Noting the hypocrisy, D'Addesi posted another video where she asks, "When are we going to walk into a Muslim sandwich shop and ask them to make a BLT and demand that we serve us bacon? We wouldn't do that, we would go somewhere else, but you don't send hate mail, death threats."
D'Addesi told Church Militant that gay activists also came to Bloomsburg to bully surrounding shop owners, asking them to post rainbow flags in store windows, "knowing that the Christian storefront was not going to be able to [place] a LGBTQ flag in there."

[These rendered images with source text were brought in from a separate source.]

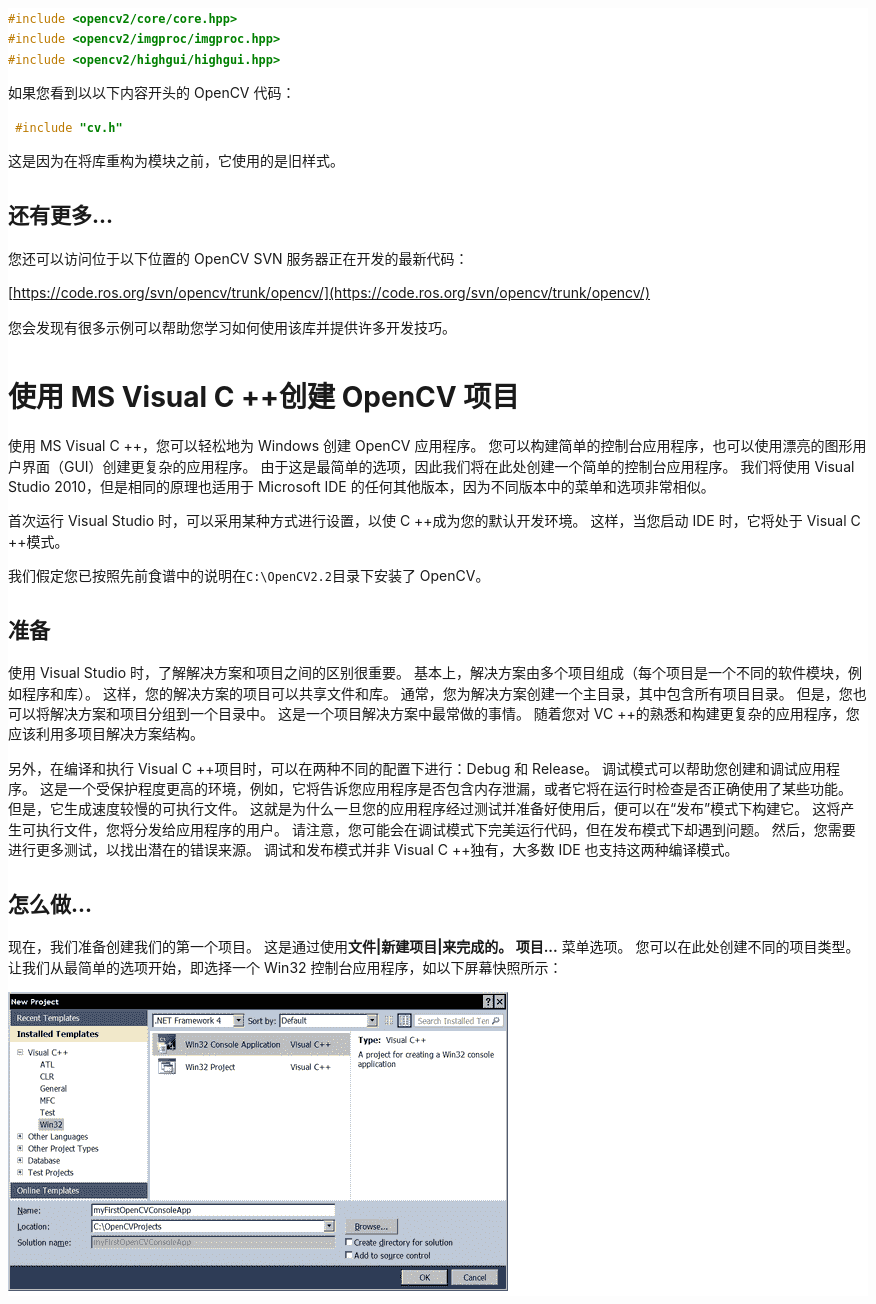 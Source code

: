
 ```cpp
#include <opencv2/core/core.hpp>
#include <opencv2/imgproc/imgproc.hpp>
#include <opencv2/highgui/highgui.hpp>
```

如果您看到以以下内容开头的 OpenCV 代码：

```cpp
 #include "cv.h"
```

这是因为在将库重构为模块之前，它使用的是旧样式。

## 还有更多...

您还可以访问位于以下位置的 OpenCV SVN 服务器正在开发的最新代码：

[https://code.ros.org/svn/opencv/trunk/opencv/](https://code.ros.org/svn/opencv/trunk/opencv/)

您会发现有很多示例可以帮助您学习如何使用该库并提供许多开发技巧。

# 使用 MS Visual C ++创建 OpenCV 项目

使用 MS Visual C ++，您可以轻松地为 Windows 创建 OpenCV 应用程序。 您可以构建简单的控制台应用程序，也可以使用漂亮的图形用户界面（GUI）创建更复杂的应用程序。 由于这是最简单的选项，因此我们将在此处创建一个简单的控制台应用程序。 我们将使用 Visual Studio 2010，但是相同的原理也适用于 Microsoft IDE 的任何其他版本，因为不同版本中的菜单和选项非常相似。

首次运行 Visual Studio 时，可以采用某种方式进行设置，以使 C ++成为您的默认开发环境。 这样，当您启动 IDE 时，它将处于 Visual C ++模式。

我们假定您已按照先前食谱中的说明在`C:\OpenCV2.2`目录下安装了 OpenCV。

## 准备

使用 Visual Studio 时，了解解决方案和项目之间的区别很重要。 基本上，解决方案由多个项目组成（每个项目是一个不同的软件模块，例如程序和库）。 这样，您的解决方案的项目可以共享文件和库。 通常，您为解决方案创建一个主目录，其中包含所有项目目录。 但是，您也可以将解决方案和项目分组到一个目录中。 这是一个项目解决方案中最常做的事情。 随着您对 VC ++的熟悉和构建更复杂的应用程序，您应该利用多项目解决方案结构。

另外，在编译和执行 Visual C ++项目时，可以在两种不同的配置下进行：Debug 和 Release。 调试模式可以帮助您创建和调试应用程序。 这是一个受保护程度更高的环境，例如，它将告诉您应用程序是否包含内存泄漏，或者它将在运行时检查是否正确使用了某些功能。 但是，它生成速度较慢的可执行文件。 这就是为什么一旦您的应用程序经过测试并准备好使用后，便可以在“发布”模式下构建它。 这将产生可执行文件，您将分发给应用程序的用户。 请注意，您可能会在调试模式下完美运行代码，但在发布模式下却遇到问题。 然后，您需要进行更多测试，以找出潜在的错误来源。 调试和发布模式并非 Visual C ++独有，大多数 IDE 也支持这两种编译模式。

## 怎么做...

现在，我们准备创建我们的第一个项目。 这是通过使用**文件|新建项目|来完成的。 项目...** 菜单选项。 您可以在此处创建不同的项目类型。 让我们从最简单的选项开始，即选择一个 Win32 控制台应用程序，如以下屏幕快照所示：

![How to do it...](img/3241OS_01_02.jpg)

She blasted the move as a "Nazi tactic" because it was reminiscent of the Jews in Nazi-controlled countries being forced to wear yellow badges. "Instead of asking the Christians to put a fish in their windows so they can identify and attack us, we're the only ones that can't put the rainbow flag in our window," she remarked.
Most of the shop owners complied; D'Addesi believes it's because they saw what happened to W.W. Bridal and didn't want to be the brunt of hate mail or have bad reviews placed online by gay activists or face an online boycott.
"This is also a problem, that we have outside LGBTQ activists that are coming into our little main street in Pennsylvania and enforcing, demanding, that what they are doing in Chicago happens in main street," she said.
D'Addesi disagrees that W.W. Bridal's closing is a loss, saying, "I believe that this is another win because you have a family that is saying 'No. We will not change the way that we think. We would rather close down than go against God.'"
W.W. Bridal has started a crowdfunding campaign for the seven employees who will be out of a job.